• [Data for this exercise]:

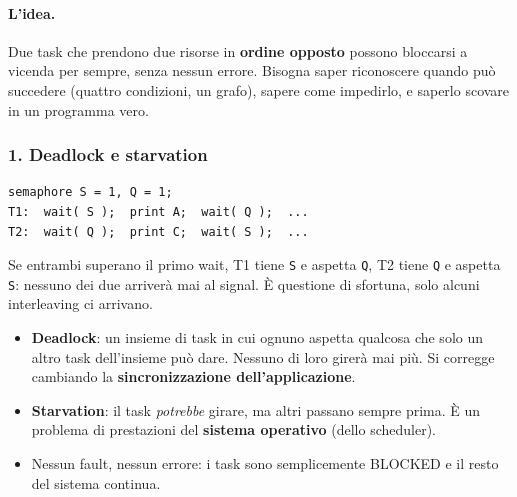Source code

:\paragraph*{L'idea.} Due task che prendono due risorse in \textbf{ordine opposto} possono bloccarsi a vicenda per sempre, senza nessun errore. Bisogna saper riconoscere quando può succedere (quattro condizioni, un grafo), sapere come impedirlo, e saperlo scovare in un programma vero.

\subsubsection*{1. Deadlock e starvation}
\begin{lstlisting}[basicstyle=\ttfamily\footnotesize]
semaphore S = 1, Q = 1;
T1:  wait( S );  print A;  wait( Q );  ...
T2:  wait( Q );  print C;  wait( S );  ...
\end{lstlisting}
Se entrambi superano il primo wait, T1 tiene \texttt{S} e aspetta \texttt{Q}, T2 tiene \texttt{Q} e aspetta \texttt{S}: nessuno dei due arriverà mai al signal. È questione di sfortuna, solo alcuni interleaving ci arrivano.
\begin{itemize}
    \item \textbf{Deadlock}: un insieme di task in cui ognuno aspetta qualcosa che solo un altro task dell'insieme può dare. Nessuno di loro girerà mai più. Si corregge cambiando la \textbf{sincronizzazione dell'applicazione}.
    \item \textbf{Starvation}: il task \emph{potrebbe} girare, ma altri passano sempre prima. È un problema di prestazioni del \textbf{sistema operativo} (dello scheduler).
    \item Nessun fault, nessun errore: i task sono semplicemente BLOCKED e il resto del sistema continua.
\end{itemize}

• [Prompt]:
The line containing "un programma vero." marks where the copy ends; print every line before it from the start of the records, and that line too, but no pictures.

• [Your response]:
Source code

:\paragraph*{L'idea.} Due task che prendono due risorse in \textbf{ordine opposto} possono bloccarsi a vicenda per sempre, senza nessun errore. Bisogna saper riconoscere quando può succedere (quattro condizioni, un grafo), sapere come impedirlo, e saperlo scovare in un programma vero.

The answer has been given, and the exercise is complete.